School of Communication Sciences & Disorders, University of Memphis, 4055 North Park Loop, Memphis, Tennessee 38152, USA.
J Acoust Soc Am. 2019 Jul;146(1):60. doi: 10.1121/1.5114822.
Speech perception requires grouping acoustic information into meaningful linguistic-phonetic units via categorical perception (CP). Beyond shrinking observers' perceptual space, CP might aid degraded speech perception if categories are more resistant to noise than surface acoustic features. Combining audiovisual (AV) cues also enhances speech recognition, particularly in noisy environments. This study investigated the degree to which visual cues from a talker (i.e., mouth movements) aid speech categorization amidst noise interference by measuring participants' identification of clear and noisy speech (0 dB signal-to-noise ratio) presented in auditory-only or combined AV modalities (i.e., A, A+noise, AV, AV+noise conditions). Auditory noise expectedly weakened (i.e., shallower identification slopes) and slowed speech categorization. Interestingly, additional viseme cues largely counteracted noise-related decrements in performance and stabilized classification speeds in both clear and noise conditions suggesting more precise acoustic-phonetic representations with multisensory information. Results are parsimoniously described under a signal detection theory framework and by a reduction (visual cues) and increase (noise) in the precision of perceptual object representation, which were not due to lapses of attention or guessing. Collectively, findings show that (i) mapping sounds to categories aids speech perception in "cocktail party" environments; (ii) visual cues help lattice formation of auditory-phonetic categories to enhance and refine speech identification.

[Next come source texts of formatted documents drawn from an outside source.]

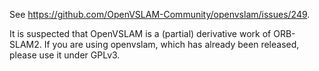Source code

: See https://github.com/OpenVSLAM-Community/openvslam/issues/249.

It is suspected that OpenVSLAM is a (partial) derivative work of ORB-SLAM2. If you are using openvslam, which has already been released, please use it under GPLv3.

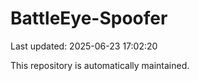 # BattleEye-Spoofer

Last updated: 2025-06-23 17:02:20

This repository is automatically maintained.
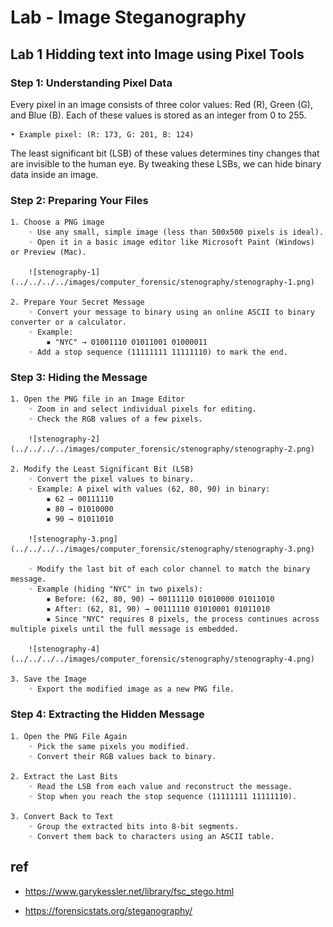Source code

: # Lab - Image Steganography

## Lab 1 Hidding text into Image using Pixel Tools

### Step 1: Understanding Pixel Data

Every pixel in an image consists of three color values: Red (R), Green (G), and Blue (B). Each of these values is stored as an integer from 0 to 255.

    • Example pixel: (R: 173, G: 201, B: 124)

The least significant bit (LSB) of these values determines tiny changes that are invisible to the human eye. By tweaking these LSBs, we can hide binary data inside an image.

### Step 2: Preparing Your Files

    1. Choose a PNG image
        ◦ Use any small, simple image (less than 500x500 pixels is ideal).
        ◦ Open it in a basic image editor like Microsoft Paint (Windows) or Preview (Mac).
        
        ![stenography-1](../../../../images/computer_forensic/stenography/stenography-1.png)
        
    2. Prepare Your Secret Message
        ◦ Convert your message to binary using an online ASCII to binary converter or a calculator.
        ◦ Example:
            ▪ "NYC" → 01001110 01011001 01000011
        ◦ Add a stop sequence (11111111 11111110) to mark the end.

### Step 3: Hiding the Message

    1. Open the PNG file in an Image Editor
        ◦ Zoom in and select individual pixels for editing.
        ◦ Check the RGB values of a few pixels.

        ![stenography-2](../../../../images/computer_forensic/stenography/stenography-2.png)

    2. Modify the Least Significant Bit (LSB)
        ◦ Convert the pixel values to binary.
        ◦ Example: A pixel with values (62, 80, 90) in binary:
            ▪ 62 → 00111110
            ▪ 80 → 01010000
            ▪ 90 → 01011010

        ![stenography-3.png](../../../../images/computer_forensic/stenography/stenography-3.png)

        ◦ Modify the last bit of each color channel to match the binary message.
        ◦ Example (hiding "NYC" in two pixels):
            ▪ Before: (62, 80, 90) → 00111110 01010000 01011010
            ▪ After: (62, 81, 90) → 00111110 01010001 01011010
            ▪ Since "NYC" requires 8 pixels, the process continues across multiple pixels until the full message is embedded.

        ![stenography-4](../../../../images/computer_forensic/stenography/stenography-4.png)

    3. Save the Image
        ◦ Export the modified image as a new PNG file.

### Step 4: Extracting the Hidden Message

    1. Open the PNG File Again
        ◦ Pick the same pixels you modified.
        ◦ Convert their RGB values back to binary.

    2. Extract the Last Bits
        ◦ Read the LSB from each value and reconstruct the message.
        ◦ Stop when you reach the stop sequence (11111111 11111110).

    3. Convert Back to Text
        ◦ Group the extracted bits into 8-bit segments.
        ◦ Convert them back to characters using an ASCII table.


## ref

- https://www.garykessler.net/library/fsc_stego.html

- https://forensicstats.org/steganography/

言语感知需要通过范畴感知 (CP) 将声学信息分组为有意义的语言-语音单位。除了缩小观察者的感知空间外,如果类别比表面声学特征更能抵抗噪声,CP 还可能有助于降低语音感知的难度。结合视听 (AV) 线索也可以提高语音识别能力,尤其是在嘈杂的环境中。本研究通过测量参与者对仅听觉呈现的清晰和嘈杂语音 (0 dB 信噪比) 以及听觉与视听结合呈现的语音 (A、A+noise、AV、AV+noise 条件) 的识别,调查了说话人视觉线索(即口型运动)在噪声干扰中对言语分类的帮助程度。听觉噪声预期会削弱(即识别斜率变浅)并减缓言语分类。有趣的是,额外的视觉线索在清晰和噪声条件下,很大程度上抵消了与噪声相关的性能下降,并稳定了分类速度,这表明多感官信息具有更精确的声学-语音表示。结果在信号检测理论框架下以及感知对象表示的精度降低(视觉线索)和增加(噪声)下得到了简洁的描述,这不是由于注意力不集中或猜测造成的。总的来说,研究结果表明:(i)将声音映射到类别有助于在“鸡尾酒会”环境中进行语音感知;(ii)视觉线索有助于形成听觉-语音类别网格,从而增强和改善语音识别。